Data listing →
.....
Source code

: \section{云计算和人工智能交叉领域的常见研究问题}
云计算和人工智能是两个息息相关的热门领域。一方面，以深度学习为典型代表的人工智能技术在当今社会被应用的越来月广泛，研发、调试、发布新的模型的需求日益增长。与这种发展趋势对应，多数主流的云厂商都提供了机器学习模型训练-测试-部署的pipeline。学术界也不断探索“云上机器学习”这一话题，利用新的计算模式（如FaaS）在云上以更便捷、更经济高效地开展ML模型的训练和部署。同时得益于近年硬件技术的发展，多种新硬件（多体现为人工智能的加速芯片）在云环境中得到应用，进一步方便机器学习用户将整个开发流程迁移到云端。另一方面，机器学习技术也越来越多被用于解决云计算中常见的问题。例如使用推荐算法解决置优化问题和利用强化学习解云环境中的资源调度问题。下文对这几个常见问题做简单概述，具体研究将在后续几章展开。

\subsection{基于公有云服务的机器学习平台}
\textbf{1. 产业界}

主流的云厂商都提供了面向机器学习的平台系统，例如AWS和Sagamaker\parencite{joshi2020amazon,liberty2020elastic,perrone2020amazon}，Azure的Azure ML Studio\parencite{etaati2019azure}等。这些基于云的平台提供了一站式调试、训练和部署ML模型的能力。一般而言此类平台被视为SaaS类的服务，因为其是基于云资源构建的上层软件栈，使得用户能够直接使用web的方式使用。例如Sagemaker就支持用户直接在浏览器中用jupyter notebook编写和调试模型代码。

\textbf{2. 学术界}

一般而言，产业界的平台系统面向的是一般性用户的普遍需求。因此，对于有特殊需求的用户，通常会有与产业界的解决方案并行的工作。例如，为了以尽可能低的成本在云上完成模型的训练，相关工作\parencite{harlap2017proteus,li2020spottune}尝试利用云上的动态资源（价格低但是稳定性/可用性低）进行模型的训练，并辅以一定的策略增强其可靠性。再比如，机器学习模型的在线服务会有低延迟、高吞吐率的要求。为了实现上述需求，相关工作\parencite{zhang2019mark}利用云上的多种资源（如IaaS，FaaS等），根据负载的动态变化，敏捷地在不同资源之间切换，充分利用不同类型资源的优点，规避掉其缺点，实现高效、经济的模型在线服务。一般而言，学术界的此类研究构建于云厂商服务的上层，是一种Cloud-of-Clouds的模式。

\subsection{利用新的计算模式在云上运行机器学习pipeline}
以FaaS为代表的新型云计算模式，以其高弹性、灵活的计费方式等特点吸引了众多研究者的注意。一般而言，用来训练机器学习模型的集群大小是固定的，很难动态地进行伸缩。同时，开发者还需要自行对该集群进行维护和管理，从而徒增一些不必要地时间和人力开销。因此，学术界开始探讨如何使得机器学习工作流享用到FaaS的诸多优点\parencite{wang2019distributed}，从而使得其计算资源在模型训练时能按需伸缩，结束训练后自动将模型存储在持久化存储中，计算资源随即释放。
.....
Instructions to follow → Beginning at the line that contains "云计算和人工智能是两个息息相", retype each line of the listing up to and including the last one, exactly as it stands, and nothing else.

Task output →
云计算和人工智能是两个息息相关的热门领域。一方面，以深度学习为典型代表的人工智能技术在当今社会被应用的越来月广泛，研发、调试、发布新的模型的需求日益增长。与这种发展趋势对应，多数主流的云厂商都提供了机器学习模型训练-测试-部署的pipeline。学术界也不断探索“云上机器学习”这一话题，利用新的计算模式（如FaaS）在云上以更便捷、更经济高效地开展ML模型的训练和部署。同时得益于近年硬件技术的发展，多种新硬件（多体现为人工智能的加速芯片）在云环境中得到应用，进一步方便机器学习用户将整个开发流程迁移到云端。另一方面，机器学习技术也越来越多被用于解决云计算中常见的问题。例如使用推荐算法解决置优化问题和利用强化学习解云环境中的资源调度问题。下文对这几个常见问题做简单概述，具体研究将在后续几章展开。

\subsection{基于公有云服务的机器学习平台}
\textbf{1. 产业界}

主流的云厂商都提供了面向机器学习的平台系统，例如AWS和Sagamaker\parencite{joshi2020amazon,liberty2020elastic,perrone2020amazon}，Azure的Azure ML Studio\parencite{etaati2019azure}等。这些基于云的平台提供了一站式调试、训练和部署ML模型的能力。一般而言此类平台被视为SaaS类的服务，因为其是基于云资源构建的上层软件栈，使得用户能够直接使用web的方式使用。例如Sagemaker就支持用户直接在浏览器中用jupyter notebook编写和调试模型代码。

\textbf{2. 学术界}

一般而言，产业界的平台系统面向的是一般性用户的普遍需求。因此，对于有特殊需求的用户，通常会有与产业界的解决方案并行的工作。例如，为了以尽可能低的成本在云上完成模型的训练，相关工作\parencite{harlap2017proteus,li2020spottune}尝试利用云上的动态资源（价格低但是稳定性/可用性低）进行模型的训练，并辅以一定的策略增强其可靠性。再比如，机器学习模型的在线服务会有低延迟、高吞吐率的要求。为了实现上述需求，相关工作\parencite{zhang2019mark}利用云上的多种资源（如IaaS，FaaS等），根据负载的动态变化，敏捷地在不同资源之间切换，充分利用不同类型资源的优点，规避掉其缺点，实现高效、经济的模型在线服务。一般而言，学术界的此类研究构建于云厂商服务的上层，是一种Cloud-of-Clouds的模式。

\subsection{利用新的计算模式在云上运行机器学习pipeline}
以FaaS为代表的新型云计算模式，以其高弹性、灵活的计费方式等特点吸引了众多研究者的注意。一般而言，用来训练机器学习模型的集群大小是固定的，很难动态地进行伸缩。同时，开发者还需要自行对该集群进行维护和管理，从而徒增一些不必要地时间和人力开销。因此，学术界开始探讨如何使得机器学习工作流享用到FaaS的诸多优点\parencite{wang2019distributed}，从而使得其计算资源在模型训练时能按需伸缩，结束训练后自动将模型存储在持久化存储中，计算资源随即释放。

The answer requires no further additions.